From top left: Jose Gonzalez (photo credit: Lilita Wood), Justin Forrest Parks, Danielle Williams (photo credit: Maricela Rosales), James Edward Mills, Len Necefer, Elyse Rylander, and Mikah Meyer

When journalist James Edward Mills, 51, attended his first Outdoor Retailer show in 1992 he was surrounded by thousands of people yet he felt utterly alone. Like many walking the aisles, Mills shared the same love of the outdoors that they did. But he was also very different from most everyone there. He was one of the few African Americans at a massive industry gathering that was glaringly white.

“Nobody looked like me,” laughs Mills. “People were very friendly when they met me but they were also visibly taken aback.”

The demographics of people attending Outdoor Retailer were just a microcosm of the non-diverse population that the industry believed was engaging in backcountry recreation and adventure sports during that era. “I was working for an outdoor equipment company and they thought like the rest of the industry that their target demographic was a white male and his friends,” says Mills. “They told me they didn’t want to market to African Americans because they didn’t think that demographic spent time outdoors.”

More than 25 years after that first show, Mills has witnessed a transformation. The narrow mindset held by many in the industry is changing to embrace a more enlightened and factually accurate view of who is interested in outdoor recreation. And since people of color will become the majority in the United States in the next 20 years, embracing diversity is also good for business.

Mills was especially heartened by the number of non-whites walking the Outdoor Retailer aisles in 2017. “This is progress but you can’t assume everything is just fine just because more people of color are going to the show,” cautions Mills. “The power structure of companies in the industry needs to change. More people of color need to be hired and put in management positions.” Marketing is also in need of a reboot that goes well beyond diversity in photos. “You have to achieve cultural relevance in [non-white] communities,” adds Mills. “The outreach needs to be explicit with the message that the outdoors is for everyone.”

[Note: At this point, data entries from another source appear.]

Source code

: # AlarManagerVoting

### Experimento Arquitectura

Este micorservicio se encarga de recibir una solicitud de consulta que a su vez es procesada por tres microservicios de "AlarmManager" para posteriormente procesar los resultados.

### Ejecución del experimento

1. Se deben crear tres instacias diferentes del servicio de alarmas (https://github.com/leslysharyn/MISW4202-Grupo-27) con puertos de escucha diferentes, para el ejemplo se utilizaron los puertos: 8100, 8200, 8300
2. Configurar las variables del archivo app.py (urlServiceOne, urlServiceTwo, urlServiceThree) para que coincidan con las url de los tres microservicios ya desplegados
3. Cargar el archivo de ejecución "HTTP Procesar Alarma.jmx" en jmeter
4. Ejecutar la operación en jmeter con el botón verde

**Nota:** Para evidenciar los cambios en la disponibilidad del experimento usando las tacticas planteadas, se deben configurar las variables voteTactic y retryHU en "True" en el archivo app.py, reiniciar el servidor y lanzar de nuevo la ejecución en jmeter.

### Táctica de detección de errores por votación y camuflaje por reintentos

But how to accomplish such a herculean task?

Fortunately, many of the people of color who are OR newcomers are not just showing up. They are taking charge and forcing change. These millennials are wicked smart with social media and are determined to replace the outdoor industry’s monoculture with a far more diverse reality. SNEWS recently visited with six of these emerging leaders to get their take on what needs to happen for the industry to move beyond window dressing and truly achieve diversity, equity and inclusion.

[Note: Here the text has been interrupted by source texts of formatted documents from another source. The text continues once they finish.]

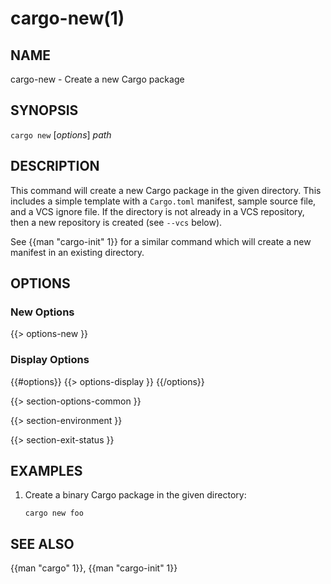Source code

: # cargo-new(1)

## NAME

cargo-new - Create a new Cargo package

## SYNOPSIS

`cargo new` [_options_] _path_

## DESCRIPTION

This command will create a new Cargo package in the given directory. This
includes a simple template with a `Cargo.toml` manifest, sample source file,
and a VCS ignore file. If the directory is not already in a VCS repository,
then a new repository is created (see `--vcs` below).

See {{man "cargo-init" 1}} for a similar command which will create a new manifest
in an existing directory.

## OPTIONS

### New Options

{{> options-new }}

### Display Options

{{#options}}
{{> options-display }}
{{/options}}

{{> section-options-common }}

{{> section-environment }}

{{> section-exit-status }}

## EXAMPLES

1. Create a binary Cargo package in the given directory:

       cargo new foo

## SEE ALSO
{{man "cargo" 1}}, {{man "cargo-init" 1}}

Get involved: The Next 100 Coalition is a group of more than 50 organizations that are working together to achieve greater diversity and inclusion on national parks and other public lands. Visit this site more info

Danielle Williams

Williams, 31, is an active duty military officer who came to adventure sports through sky diving. In 2016 she started Melanin Base Camp as an Instagram platform to showcase people of color in adventure sports. It now has 6,000-plus followers along with a website featuring eight adventure athlete bloggers. Williams and her colleagues have also just introduced the Diversify Outdoors website which brings together some 15 organizations that are promoting diversity in the outdoor world.

For Williams, the issue around the seeming lack of diversity in the outdoors is not rooted in actual reality but a myth perpetuated by marketing that caters to predominately white audiences. “It’s important to acknowledge that people of color are already outside,” says Williams. “We’re simply absent from the stories that America tells herself about the outdoors. Let’s get rid of the damaging stereotypes.” This is why Williams shifted the initial focus of Melanin Basecamp from inspiring people of color to get outdoors. Now she is simply telling the stories of non-white recreationists and their backcountry adventures.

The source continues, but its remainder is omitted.